Marketing

BBC Article said:
On top of that, Germans do not actually earn very much compared to those in other European countries - less than in France and Spain and about two-thirds what a comparable British worker has.
Wuh? This can't possibly be true.
 
Advertising as a means of providing perfect market information within the context of the perfect market idea could be considered not just useful, but essential. But the market doesn't function that way and as a result can often (but not always) be annoying at best and deceptive and a barrier to competition at worse.
 
It says they don't earn as much - that should be fairly easy to substantiate... (and shouldn't have anything to do with home ownership rates)
 
Isn't rented accommodation generally more expensive than mortgaged accommodation? If that was the main difference, it would suggest, if anything, that British wages should be lower than German wages rather than the other way around.
 
It says they don't earn as much - that should be fairly easy to substantiate... (and shouldn't have anything to do with home ownership rates)

I was suggesting that without a house to buy, lower wages go further and have suffered less inflation than other nations have?
 
Could you not tell me about the holocaust without implying that it would be beneficial?
Most would treat information about the systematic killing of Jews, homosexuals, etc. differently than you would my informing you of a new product; the context in which people receive information itself changes how they react to that information.

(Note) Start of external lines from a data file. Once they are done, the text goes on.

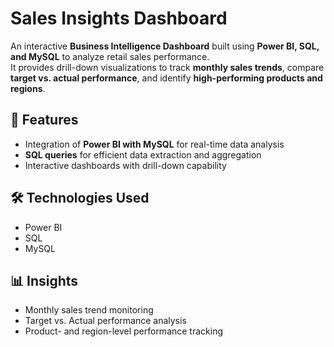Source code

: # Sales Insights Dashboard

An interactive **Business Intelligence Dashboard** built using **Power BI, SQL, and MySQL** to analyze retail sales performance.  
It provides drill-down visualizations to track **monthly sales trends**, compare **target vs. actual performance**, and identify **high-performing products and regions**.  

## 🚀 Features
- Integration of **Power BI with MySQL** for real-time data analysis  
- **SQL queries** for efficient data extraction and aggregation  
- Interactive dashboards with drill-down capability  

## 🛠️ Technologies Used
- Power BI  
- SQL  
- MySQL  

## 📊 Insights
- Monthly sales trend monitoring  
- Target vs. Actual performance analysis  
- Product- and region-level performance tracking  
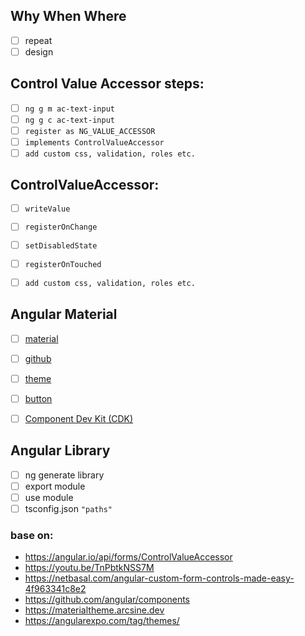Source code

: ## Why When Where
- [ ] repeat
- [ ] design

## Control Value Accessor steps:
- [ ] `ng g m ac-text-input`
- [ ] `ng g c ac-text-input`
- [ ] `register as NG_VALUE_ACCESSOR`
- [ ] `implements ControlValueAccessor`
- [ ] `add custom css, validation, roles etc.`

## ControlValueAccessor:
- [ ] `writeValue`
- [ ] `registerOnChange`
- [ ] `setDisabledState`
- [ ] `registerOnTouched`
- [ ] `add custom css, validation, roles etc.`



## Angular Material
- [ ] [material](https://material.angular.io)
- [ ] [github](https://github.com/angular/components)
- [ ] [theme](https://materialtheme.arcsine.dev)
- [ ] [button](https://material.angular.io/components/button/overview) 
- [ ] [Component Dev Kit (CDK)](https://material.angular.io/cdk/categories)


## Angular Library
- [ ] ng generate library
- [ ] export module
- [ ] use module
- [ ] tsconfig.json `"paths"`

### base on:
- https://angular.io/api/forms/ControlValueAccessor
- https://youtu.be/TnPbtkNSS7M
- https://netbasal.com/angular-custom-form-controls-made-easy-4f963341c8e2
- https://github.com/angular/components
- https://materialtheme.arcsine.dev
- https://angularexpo.com/tag/themes/
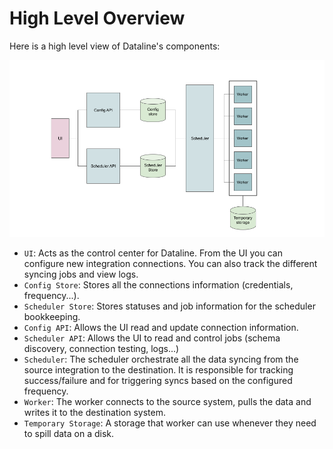 # High Level Overview

Here is a high level view of Dataline's components:

![3.048-Kilometer view](../.gitbook/assets/10-000-feet-view.png)

* `UI`: Acts as the control center for Dataline. From the UI you can configure new integration connections. You can also track the different syncing jobs and view logs.
* `Config Store`: Stores all the connections information \(credentials, frequency...\).
* `Scheduler Store`: Stores statuses and job information for the scheduler bookkeeping.
* `Config API`: Allows the UI read and update connection information.
* `Scheduler API`: Allows the UI to read and control jobs \(schema discovery, connection testing, logs...\)
* `Scheduler`: The scheduler orchestrate all the data syncing from the source integration to the destination. It is responsible for tracking success/failure and for triggering syncs based on the configured frequency.
* `Worker`: The worker connects to the source system, pulls the data and writes it to the destination system.
* `Temporary Storage`: A storage that worker can use whenever they need to spill data on a disk.

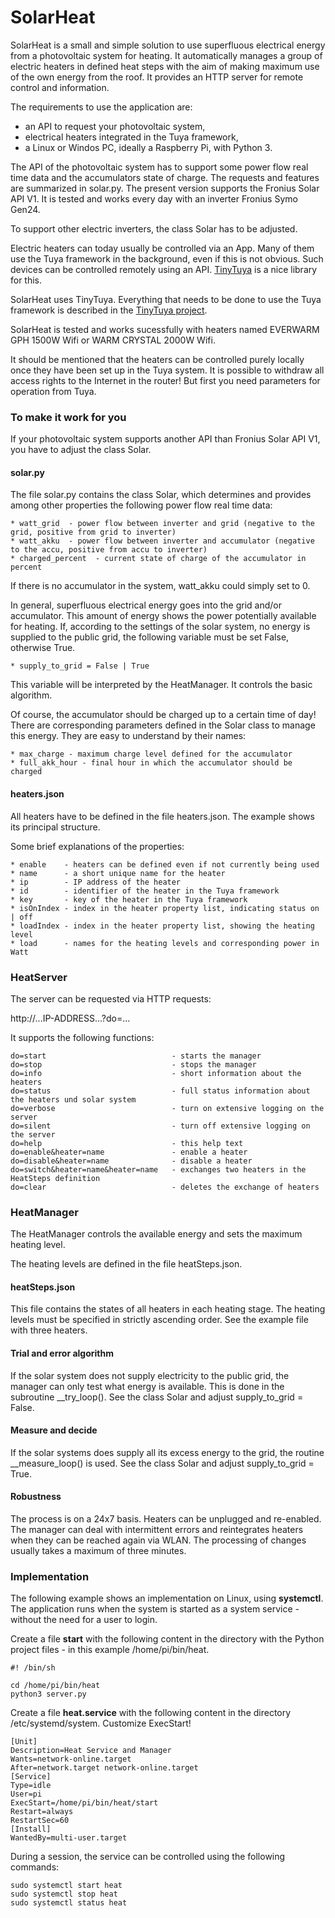 # SolarHeat

SolarHeat is a small and simple solution to use superfluous electrical 
energy from a photovoltaic system for heating. 
It automatically manages a group of electric heaters in defined heat steps 
with the aim of making  maximum use of the own energy from the roof. It 
provides an HTTP server for remote control and information. 

The requirements to use the application are:

- an API to request your photovoltaic system,
- electrical heaters integrated in the Tuya framework,
- a Linux or Windos PC, ideally a Raspberry Pi, with Python 3.

The API of the photovoltaic system has to support some power flow real time 
data and the accumulators state of charge. The requests and features 
are summarized in solar.py. The present version supports the Fronius Solar 
API V1. It is tested and works every day with an inverter Fronius Symo Gen24.

To support other electric inverters, the class Solar has to be adjusted.

Electric heaters can today usually be controlled via an App. Many of them 
use the Tuya framework in the background, even if this is not obvious. Such 
devices can be controlled remotely using an API. [TinyTuya](https://github.com/jasonacox/tinytuya) 
is a nice library for this.

SolarHeat uses TinyTuya. Everything that needs to be done to use the Tuya 
framework is described in the [TinyTuya project](https://github.com/jasonacox/tinytuya).

SolarHeat is tested and works sucessfully with heaters named EVERWARM GPH 
1500W Wifi or WARM CRYSTAL 2000W Wifi. 

It should be mentioned that the heaters can be controlled purely locally once they have been set up 
in the Tuya system. It is possible to withdraw all access rights to the Internet in the router!
But first you need parameters for operation from Tuya.

### To make it work for you

If your photovoltaic system supports another API than Fronius Solar API V1, 
you have to adjust the class Solar.

#### solar.py

The file solar.py contains the class Solar, which determines and provides 
among other properties the following power flow real time data:

    * watt_grid  - power flow between inverter and grid (negative to the grid, positive from grid to inverter)
    * watt_akku  - power flow between inverter and accumulator (negative to the accu, positive from accu to inverter)
    * charged_percent  - current state of charge of the accumulator in percent

If there is no accumulator in the system, watt_akku could simply set to 0.

In general, superfluous electrical energy goes into the grid and/or 
accumulator. This amount of energy shows the power potentially available 
for heating. If, according to the settings of the solar system, no energy is 
supplied to the public grid, the following variable must be set False, 
otherwise True.

    * supply_to_grid = False | True

This variable will be interpreted by the HeatManager. It controls the basic 
algorithm.

Of course, the accumulator should be charged up to a certain time of day! 
There are corresponding parameters defined in the Solar class to manage this 
energy. They are easy to understand by their names:

    * max_charge - maximum charge level defined for the accumulator
    * full_akk_hour - final hour in which the accumulator should be charged

#### heaters.json

All heaters have to be defined in the file heaters.json. The example shows 
its principal structure. 

Some brief explanations of the properties:

    * enable    - heaters can be defined even if not currently being used
    * name      - a short unique name for the heater
    * ip        - IP address of the heater
    * id        - identifier of the heater in the Tuya framework
    * key       - key of the heater in the Tuya framework
    * isOnIndex - index in the heater property list, indicating status on | off
    * loadIndex - index in the heater property list, showing the heating level 
    * load      - names for the heating levels and corresponding power in Watt

### HeatServer

The server can be requested via HTTP requests:

http://...IP-ADDRESS...?do=...

It supports the following functions:

    do=start                            - starts the manager
    do=stop                             - stops the manager
    do=info                             - short information about the heaters
    do=status                           - full status information about the heaters und solar system
    do=verbose                          - turn on extensive logging on the server
    do=silent                           - turn off extensive logging on the server
    do=help                             - this help text
    do=enable&heater=name               - enable a heater
    do=disable&heater=name              - disable a heater
    do=switch&heater=name&heater=name   - exchanges two heaters in the HeatSteps definition
    do=clear                            - deletes the exchange of heaters

### HeatManager

The HeatManager controls the available energy and sets the maximum heating 
level. 

The heating levels are defined in the file heatSteps.json.

#### heatSteps.json

This file contains the states of all heaters in each heating stage. The 
heating levels must be specified in strictly ascending order. See the 
example file with three heaters.

#### Trial and error algorithm

If the solar system does not supply electricity to the public grid, the 
manager can only test what energy is available. This is done in the 
subroutine __try_loop(). See the class Solar and adjust 
supply_to_grid = False.

#### Measure and decide

If the solar systems does supply all its excess energy to the grid, the 
routine __measure_loop() is used. See the class Solar and adjust 
supply_to_grid = True.

#### Robustness

The process is on a 24x7 basis. Heaters can be unplugged and re-enabled. The 
manager can deal with intermittent errors and reintegrates heaters when they 
can be reached again via WLAN. The processing of changes usually takes a 
maximum of three minutes.

### Implementation

The following example shows an implementation on Linux, using **systemctl**. 
The application runs when the system is started as a system service - without the need for a user to login.

Create a file **start** with the following content in the directory with the 
Python project files - in this example /home/pi/bin/heat.

    #! /bin/sh

    cd /home/pi/bin/heat
    python3 server.py

Create a file **heat.service** with the following content in the directory 
/etc/systemd/system. Customize ExecStart!

    [Unit]
    Description=Heat Service and Manager
    Wants=network-online.target
    After=network.target network-online.target
    [Service]
    Type=idle
    User=pi
    ExecStart=/home/pi/bin/heat/start
    Restart=always
    RestartSec=60
    [Install]
    WantedBy=multi-user.target

During a session, the service can be controlled using the following commands:

    sudo systemctl start heat
    sudo systemctl stop heat
    sudo systemctl status heat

But you've already considered this as a possibility:

Maybe in the context of selling a product it would be impossible to inform someone of it without trying to persuade them to buy it ...
(Edit.)
... I just think its weird that so many people readily accept such deceptive practices as "normal" or "ok." I think we ought to get pissed off at people who do such things.
Can you tell me what these deceptive practices are? For example, if I design a video game box to show graphics that aren't in-game, is this a deceptive practice?
 
That's disposable income... Not average wage (despite the title of the article). This other link has Germany well ahead of the UK and Spain, and pretty much on par with France. https://en.wikipedia.org/wiki/List_of_countries_in_Europe_by_monthly_average_wage

EDIT: There is "gross wage" in there actually, and Germany has a higher average wage than both France and Spain...
Borachio's list is PPP.
And thus it justifies the BBC's claim since apparently "disposable income (PPP)" is what they meant (ignoring whether it's a good idea to pick this metric in this case, or ever).
 
Disposable income certainly isn't the same as wages... If they meant disposable income they should have said disposable income, instead of saying that Germans earn 2/3rds of what a Brit earns. And even then, it's 72% -- closer to 3/4 than 2/3.

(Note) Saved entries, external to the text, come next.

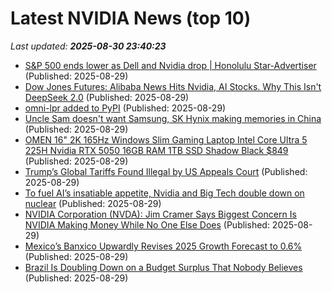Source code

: # Latest NVIDIA News (top 10)
_Last updated: **2025-08-30 23:40:23**_

- [S&P 500 ends lower as Dell and Nvidia drop | Honolulu Star-Advertiser](https://www.staradvertiser.com/2025/08/29/breaking-news/sp-500-ends-lower-as-dell-and-nvidia-drop/) (Published: 2025-08-29)
- [Dow Jones Futures: Alibaba News Hits Nvidia, AI Stocks. Why This Isn't DeepSeek 2.0](https://biztoc.com/x/bd3f9a1cc7710e22) (Published: 2025-08-29)
- [omni-lpr added to PyPI](https://pypi.org/project/omni-lpr/) (Published: 2025-08-29)
- [Uncle Sam doesn't want Samsung, SK Hynix making memories in China](https://www.theregister.com/2025/08/29/uncle_sam_doesnt_want_samsung/) (Published: 2025-08-29)
- [OMEN 16" 2K 165Hz Windows Slim Gaming Laptop Intel Core Ultra 5 225H Nvidia RTX 5050 16GB RAM 1TB SSD Shadow Black $849](https://slickdeals.net/f/18566590-omen-16-2k-165hz-windows-slim-gaming-laptop-intel-core-ultra-5-225h-nvidia-rtx-5050-16gb-ram-1tb-ssd-shadow-black-849) (Published: 2025-08-29)
- [Trump’s Global Tariffs Found Illegal by US Appeals Court](https://biztoc.com/x/43c805dc7c8bb096) (Published: 2025-08-29)
- [To fuel AI’s insatiable appetite, Nvidia and Big Tech double down on nuclear](https://biztoc.com/x/3bb930284cb17a6a) (Published: 2025-08-29)
- [NVIDIA Corporation (NVDA): Jim Cramer Says Biggest Concern Is NVIDIA Making Money While No One Else Does](https://consent.yahoo.com/v2/collectConsent?sessionId=1_cc-session_2eab09f2-a409-4d73-9388-82aa12138ed8) (Published: 2025-08-29)
- [Mexico’s Banxico Upwardly Revises 2025 Growth Forecast to 0.6%](https://biztoc.com/x/2a28b8c8b68ce709) (Published: 2025-08-29)
- [Brazil Is Doubling Down on a Budget Surplus That Nobody Believes](https://biztoc.com/x/3b9a39da02b2ac15) (Published: 2025-08-29)
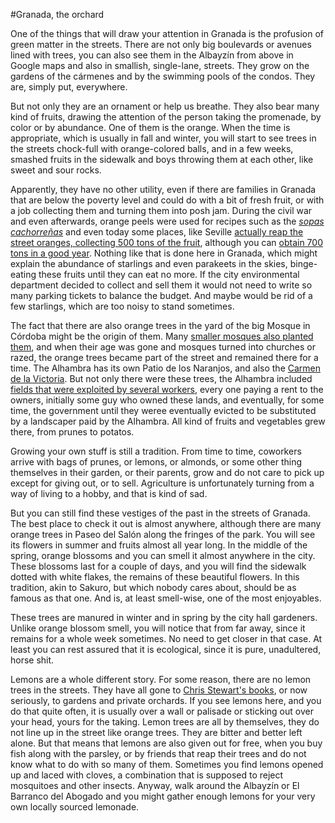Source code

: #Granada, the orchard

One of the things that will draw your attention in Granada is the
profusion of green matter in the streets. There are not only big boulevards
or avenues lined with trees, you can also see them in the Albayzín from above in Google
maps and also in smallish, single-lane, streets. They grow on the
gardens of the cármenes and by the swimming pools of the condos. They
are, simply put, everywhere.

But not only they are an ornament or help us breathe. They also bear many kind of fruits, drawing the attention of the person taking the
promenade, by color or by abundance. One of them is the orange. When
the time is appropriate, which is usually in fall and winter, you will
start to see trees in the streets chock-full with orange-colored
balls, and in a few weeks, smashed fruits in the sidewalk and boys
throwing them at each other, like sweet and sour rocks.

Apparently, they have no other utility, even if there are families in
Granada that are below the poverty level and could do with a bit of
fresh fruit, or with a job collecting them and turning them into posh jam. During the civil war and even afterwards, orange peels
were used for recipes such as the
[*sopas cachorreñas*](http://mesabeamalaga.blogspot.com.es/2014/12/sopas-cachorrenas.html)
and even today some places, like Seville
[actually reap the street oranges, collecting 500 tons of the fruit](http://elcorreoweb.es/historico/recogidos-521-629-kilos-de-naranjas-amargas-en-las-calles-y-plazas-de-sevilla-capital-EKEC598480),
although you can
[obtain 700 tons in a good year](http://www.diariodesevilla.es/article/sevilla/1458986/retiradas/las/calles/mas/toneladas/naranjas/amargas.html). Nothing
like that is done here in Granada, which might explain the abundance
of starlings and even parakeets in the skies, binge-eating these
fruits until they can eat no more. If the city environmental department decided to
collect and sell them it would not need to write so many parking
tickets to balance the budget. And maybe would be rid of a few starlings, which are too noisy to stand sometimes.

The fact that there are also orange trees in the yard of the big Mosque in
Córdoba might be the origin of them. Many
[smaller mosques also planted them](http://cvc.cervantes.es/actcult/jardin_andalusi/cordoba/aljama.htm),
and when their age was gone and mosques turned into churches or razed,
the orange trees became part of the street and remained there for a
time. The Alhambra has its own Patio de los Naranjos, and also the
[Carmen de la Victoria](https://www.tripadvisor.es/LocationPhotoDirectLink-g187441-d1027773-i137902822-Carmen_de_los_Martires-Granada_Province_of_Granada_Andalucia.html). But
not only there were these trees, the Alhambra included
[fields that were exploited by several workers](http://www.otragranada.org/spip.php?article704),
every one paying a rent to the owners, initially some guy who owned
these lands, 
and eventually, for some time, the government until they weree
eventually evicted to be substituted by a landscaper paid by the Alhambra. All kind of fruits and vegetables grew there, from
prunes to potatos. 

Growing your own stuff is still a tradition. From time to time,
coworkers arrive with bags of prunes, or lemons, or almonds, or some
other thing themselves in their garden, or their parents, grow and do
not care to pick up except for giving out, or to sell. Agriculture is
unfortunately turning from a way of living to a hobby, and that is
kind of sad. 

But you can still find these vestiges of the past in the streets of
Granada. The best place to check it out is almost anywhere, although there
are many orange trees in Paseo del Salón along the fringes of the
park. You will see its flowers in summer and fruits almost all year
long. In the middle of the spring, orange blossoms and you can smell
it almost anywhere in the city. These blossoms last for a couple of
days, and you will find the sidewalk dotted with white flakes, the
remains of these beautiful flowers. In this tradition, akin to Sakuro,
but which nobody cares about, should be as famous as that one. And is,
at least smell-wise, one of the most enjoyables.

These trees are manured in winter and in spring by the city hall
gardeners. Unlike orange blossom smell,  you will notice
that from far away, since it remains for a whole week sometimes. No
need to get closer in that case. At least you can rest assured that it
is ecological, since it is pure, unadultered, horse shit. 

Lemons are a whole different story. For some reason, there are no
lemon trees in the streets. They have all gone to
[Chris Stewart's books](https://www.amazon.com/Driving-Over-Lemons-Optimist-Spain/dp/0375709150/ref=as_sl_pc_ss_til?tag=perltutobyjjmere&linkCode=w01&linkId=RRCKPFQAD34SSFUW&creativeASIN=0375709150),
or now seriously, to gardens and private orchards. If you see lemons
here, and you do that quite often, it is usually over a wall or
palisade or sticking out over your head, yours for the taking. Lemon
trees are all by themselves, they do not line up in the street like
orange trees. They are bitter and better left alone. But that means
that lemons are also given out for free, when you buy fish along with
the parsley, or by friends that reap their trees and do not know what
to do with so many of them. Sometimes you find lemons opened up and
laced with cloves, a combination that is supposed to reject mosquitoes
and other insects. Anyway, walk around the Albayzín or El Barranco del
Abogado and you might gather enough lemons for your very own locally
sourced lemonade.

The BBC article is just plain wrong.
 
Disposable income certainly isn't the same as wages... If they meant disposable income they should have said disposable income, instead of saying that Germans earn 2/3rds of what a Brit earns. And even then, it's 72% -- closer to 3/4 than 2/3.
It's an article about a dude extrapolating stuff from a dinner expierience. I would hazard the guess that they prioritized accessability over semantic precision.
 
Well it's not even semantic precision - he's literally saying that Germans earn less than the French, Spanish, and British, when this clearly isn't true... It's not poetic license, it's just a lie.
 
it's just a lie.
Well, coveying false information wasn't exactly the intention here.
Plus, i knew what they were trying to say.
Doesn't that conflict to some degree with characterising the statement as a "lie"?

I'm pretty confident the BBC can plead Hanlon's razor here.
wikipedia said:
To lie is to deliver a false statement to another person which the speaking person knows is not the whole truth, intentionally.
 
:lol: Now who's prioritising semantic precision :p

All they had to say was "after taxes" or something at the start of the sentence. Not hard is it? Would that make an article about German dinner parties any less accessible? Germans do, in fact, earn more than the French or Spanish, and probably more than the British, too.
 
It's pretty much a meaningless metric however you measure it.

It tells us nothing about the purchasing power of each average citizen. Which might have some bearing on somebody's quality of life. Or, it might not.
 
Oh. Shows how much I know, then.

Looks like the BBC has made an error. And not for the first or last time.
 
I get a lot of my income from online sportswriting. Just about every media outlet, print or otherwise, is supported primary from advertising. When my readers use adblock, it takes revenue away from my website, which means they can't pay me as much for what I write.

We charge people per ad view, not per ad click.

Please tell me how I can get adblock!:lol: :lol:

Seriously, I was willing to pay for Pandora on my Kindle just to get rid of the damn commercials. If you were from that state up north, you might be sufficiently cunning and diobolical to concoct a shrewd scheme to have your readers pay you not to include the ads. You'd make millions!